His introduction to fountain pens, aside from the usual youthful dissassmbly of whatever he found in the bottom of his father's desk drawer, came when he was 12. His parents, disparing of his ever developing legible printing, much less a cursive hand, enrolled him in a night calligraphy course. It was only in college that he attempted cursive handwriting again, and found to his astonishment that it was almost as readable as his italic hand. He still has a deep, abiding, nearly inconprehensible worship of the Platignum "Silverline" fountain pen with lots of interchangable stainless steel nibs that was his first "real" pen. For some reason he doesn't seem to realize that having to remove the section from the barrel in order to squeeze fill this aerometric-type fountain pen is a flaw, especially to those who like piston fillers and lever fillers.
His hobbies and interests include bicycling, chess (although he hasn't played in a tournament for about a decade, and mixes up Ruy Lopez, the Spanish bishop and opening innovator, with El Greco, the Crete-born painter), science fiction, mysteries, the history of science and pen palling. He spends entirely too much of his free time writing for the pen pal 'zine "Cool World" and "The Espresso: San Diego's Coffeehouse and Cafe Newspaper." To his credit, he does deposit the occasional check from "The Espresso" in a timely manner. He also likes to make his own holiday cards, but that is in part because he's such a cheapskate.

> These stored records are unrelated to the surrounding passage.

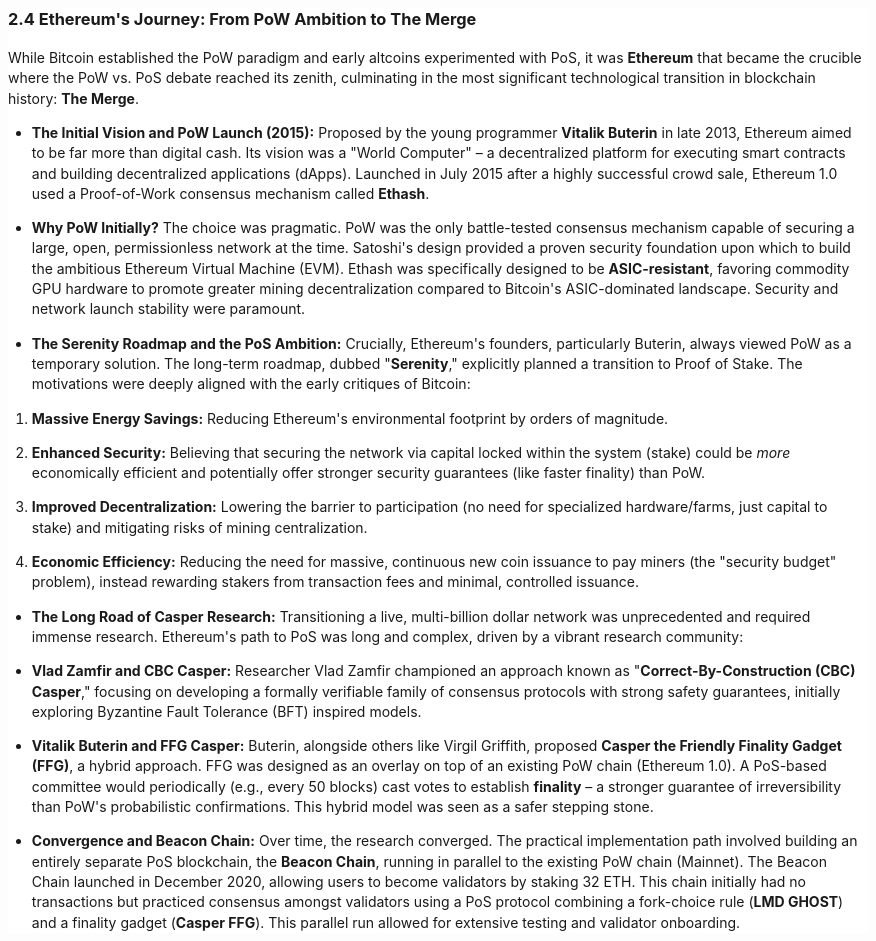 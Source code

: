 ### 2.4 Ethereum's Journey: From PoW Ambition to The Merge

While Bitcoin established the PoW paradigm and early altcoins experimented with PoS, it was **Ethereum** that became the crucible where the PoW vs. PoS debate reached its zenith, culminating in the most significant technological transition in blockchain history: **The Merge**.

*   **The Initial Vision and PoW Launch (2015):** Proposed by the young programmer **Vitalik Buterin** in late 2013, Ethereum aimed to be far more than digital cash. Its vision was a "World Computer" – a decentralized platform for executing smart contracts and building decentralized applications (dApps). Launched in July 2015 after a highly successful crowd sale, Ethereum 1.0 used a Proof-of-Work consensus mechanism called **Ethash**.

*   **Why PoW Initially?** The choice was pragmatic. PoW was the only battle-tested consensus mechanism capable of securing a large, open, permissionless network at the time. Satoshi's design provided a proven security foundation upon which to build the ambitious Ethereum Virtual Machine (EVM). Ethash was specifically designed to be **ASIC-resistant**, favoring commodity GPU hardware to promote greater mining decentralization compared to Bitcoin's ASIC-dominated landscape. Security and network launch stability were paramount.

*   **The Serenity Roadmap and the PoS Ambition:** Crucially, Ethereum's founders, particularly Buterin, always viewed PoW as a temporary solution. The long-term roadmap, dubbed "**Serenity**," explicitly planned a transition to Proof of Stake. The motivations were deeply aligned with the early critiques of Bitcoin:

1.  **Massive Energy Savings:** Reducing Ethereum's environmental footprint by orders of magnitude.

2.  **Enhanced Security:** Believing that securing the network via capital locked within the system (stake) could be *more* economically efficient and potentially offer stronger security guarantees (like faster finality) than PoW.

3.  **Improved Decentralization:** Lowering the barrier to participation (no need for specialized hardware/farms, just capital to stake) and mitigating risks of mining centralization.

4.  **Economic Efficiency:** Reducing the need for massive, continuous new coin issuance to pay miners (the "security budget" problem), instead rewarding stakers from transaction fees and minimal, controlled issuance.

*   **The Long Road of Casper Research:** Transitioning a live, multi-billion dollar network was unprecedented and required immense research. Ethereum's path to PoS was long and complex, driven by a vibrant research community:

*   **Vlad Zamfir and CBC Casper:** Researcher Vlad Zamfir championed an approach known as "**Correct-By-Construction (CBC) Casper**," focusing on developing a formally verifiable family of consensus protocols with strong safety guarantees, initially exploring Byzantine Fault Tolerance (BFT) inspired models.

*   **Vitalik Buterin and FFG Casper:** Buterin, alongside others like Virgil Griffith, proposed **Casper the Friendly Finality Gadget (FFG)**, a hybrid approach. FFG was designed as an overlay on top of an existing PoW chain (Ethereum 1.0). A PoS-based committee would periodically (e.g., every 50 blocks) cast votes to establish **finality** – a stronger guarantee of irreversibility than PoW's probabilistic confirmations. This hybrid model was seen as a safer stepping stone.

*   **Convergence and Beacon Chain:** Over time, the research converged. The practical implementation path involved building an entirely separate PoS blockchain, the **Beacon Chain**, running in parallel to the existing PoW chain (Mainnet). The Beacon Chain launched in December 2020, allowing users to become validators by staking 32 ETH. This chain initially had no transactions but practiced consensus amongst validators using a PoS protocol combining a fork-choice rule (**LMD GHOST**) and a finality gadget (**Casper FFG**). This parallel run allowed for extensive testing and validator onboarding.
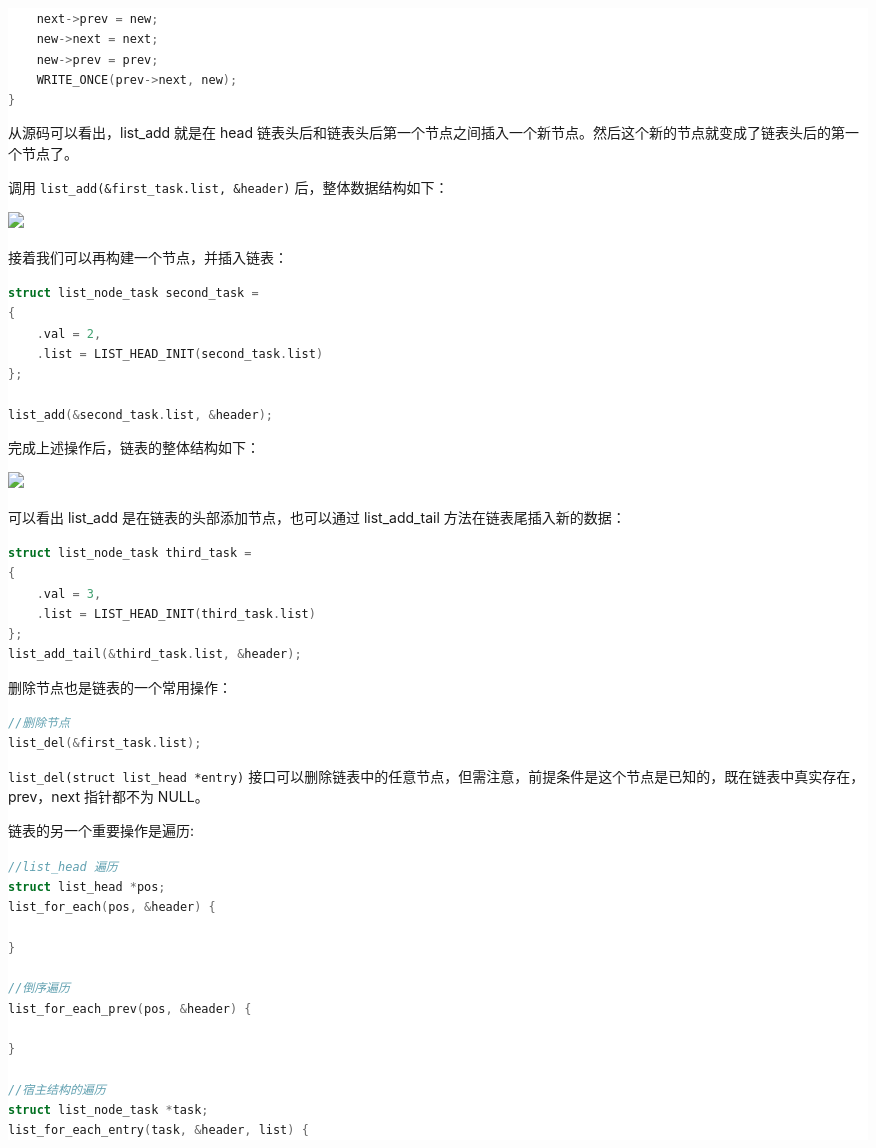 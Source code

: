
 ```c
	next->prev = new;
	new->next = next;
	new->prev = prev;
	WRITE_ONCE(prev->next, new);
}
```

从源码可以看出，list_add 就是在 head 链表头后和链表头后第一个节点之间插入一个新节点。然后这个新的节点就变成了链表头后的第一个节点了。

调用 `list_add(&first_task.list, &header)` 后，整体数据结构如下：

![](https://gitee.com/androidframeworkahao/pic-bed/raw/master/img/20230701173912.png)

接着我们可以再构建一个节点，并插入链表：

```c
struct list_node_task second_task = 
{ 
	.val = 2,
	.list = LIST_HEAD_INIT(second_task.list)
};

list_add(&second_task.list, &header);
```

完成上述操作后，链表的整体结构如下：

![](https://gitee.com/androidframeworkahao/pic-bed/raw/master/img/20230701175314.png)


可以看出 list_add 是在链表的头部添加节点，也可以通过 list_add_tail 方法在链表尾插入新的数据：

```c
struct list_node_task third_task = 
{ 
	.val = 3,
	.list = LIST_HEAD_INIT(third_task.list)
};
list_add_tail(&third_task.list, &header);
```

删除节点也是链表的一个常用操作：

```c
//删除节点
list_del(&first_task.list);
```

`list_del(struct list_head *entry)` 接口可以删除链表中的任意节点，但需注意，前提条件是这个节点是已知的，既在链表中真实存在，prev，next 指针都不为 NULL。
 

链表的另一个重要操作是遍历:

```c
//list_head 遍历
struct list_head *pos;
list_for_each(pos, &header) {
        
}

//倒序遍历                                                                                                                
list_for_each_prev(pos, &header) {
        
}

//宿主结构的遍历
struct list_node_task *task;
list_for_each_entry(task, &header, list) {
```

Robert Leone is a graduate of the University of California at San Diego, Revelle College. His majors were Anthropology and Literature (Concentration in Writing), with a minor in Mathematics (at which he's not particularly good, but does enjoy). He's literate in English and thinks he's literate in Spanish (his favorite poem in Spanish is Pablo Neruda's "Oda al Tomate," which should be enough of a warning to anyone who IS literate in Spanish). He has lived in San Diego, California, USA for the past nineteen years. He was born and raised in the San Francisco Bay area. He sometimes reads his e-mail at rleone@hotmail.com.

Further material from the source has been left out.